[Saved data entries]
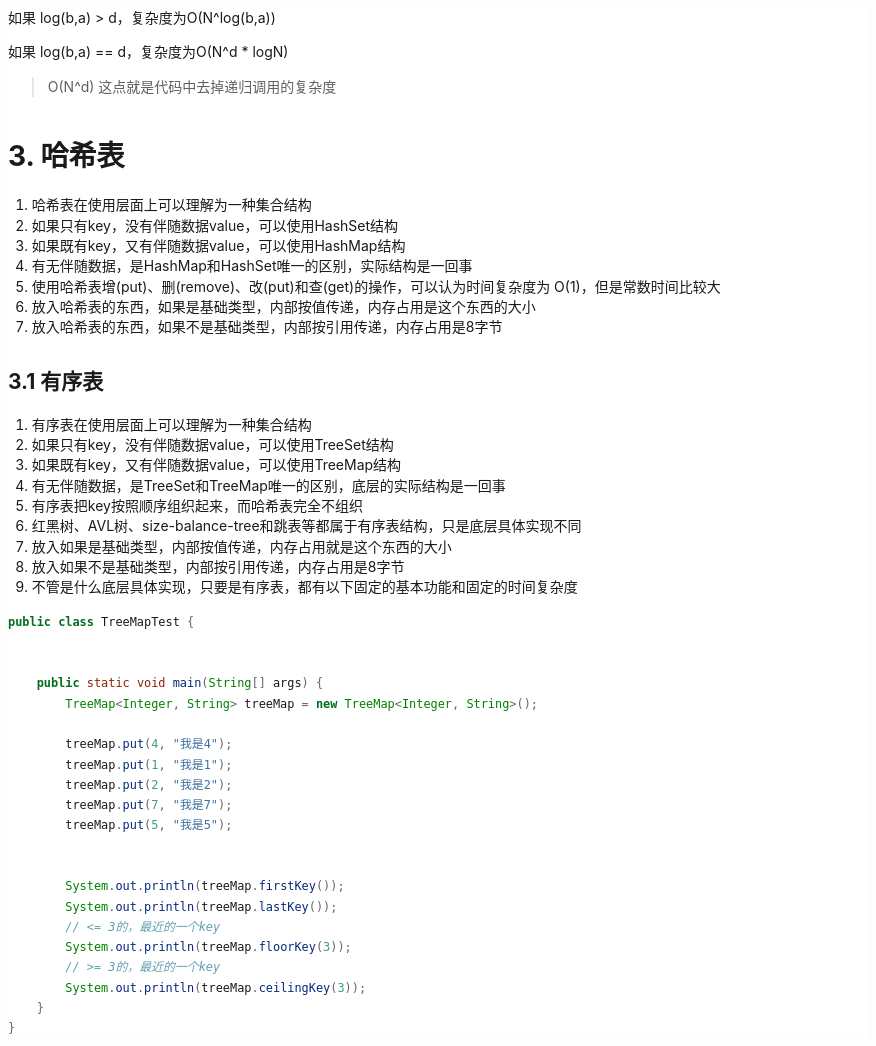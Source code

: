 如果 log(b,a) > d，复杂度为O(N^log(b,a))

如果 log(b,a) == d，复杂度为O(N^d  * logN)

> O(N^d) 这点就是代码中去掉递归调用的复杂度

# 3. 哈希表

1) 哈希表在使用层面上可以理解为一种集合结构
2) 如果只有key，没有伴随数据value，可以使用HashSet结构
3) 如果既有key，又有伴随数据value，可以使用HashMap结构
4) 有无伴随数据，是HashMap和HashSet唯一的区别，实际结构是一回事 
5) 使用哈希表增(put)、删(remove)、改(put)和查(get)的操作，可以认为时间复杂度为 O(1)，但是常数时间比较大 
6) 放入哈希表的东西，如果是基础类型，内部按值传递，内存占用是这个东西的大小 
7) 放入哈希表的东西，如果不是基础类型，内部按引用传递，内存占用是8字节

## 3.1 有序表


1) 有序表在使用层面上可以理解为一种集合结构
2) 如果只有key，没有伴随数据value，可以使用TreeSet结构
3) 如果既有key，又有伴随数据value，可以使用TreeMap结构
4) 有无伴随数据，是TreeSet和TreeMap唯一的区别，底层的实际结构是一回事
5) 有序表把key按照顺序组织起来，而哈希表完全不组织
6) 红黑树、AVL树、size-balance-tree和跳表等都属于有序表结构，只是底层具体实现不同
7) 放入如果是基础类型，内部按值传递，内存占用就是这个东西的大小
8) 放入如果不是基础类型，内部按引用传递，内存占用是8字节
9) 不管是什么底层具体实现，只要是有序表，都有以下固定的基本功能和固定的时间复杂度 

```java
public class TreeMapTest {


    public static void main(String[] args) {
        TreeMap<Integer, String> treeMap = new TreeMap<Integer, String>();

        treeMap.put(4, "我是4");
        treeMap.put(1, "我是1");
        treeMap.put(2, "我是2");
        treeMap.put(7, "我是7");
        treeMap.put(5, "我是5");


        System.out.println(treeMap.firstKey());
        System.out.println(treeMap.lastKey());
        // <= 3的，最近的一个key
        System.out.println(treeMap.floorKey(3));
        // >= 3的，最近的一个key
        System.out.println(treeMap.ceilingKey(3));
    }
}
```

**Exercise requirements**
Track down all lines above with the string "放入哈希表的东西" and copy them.

**The answer**
6) 放入哈希表的东西，如果是基础类型，内部按值传递，内存占用是这个东西的大小 
7) 放入哈希表的东西，如果不是基础类型，内部按引用传递，内存占用是8字节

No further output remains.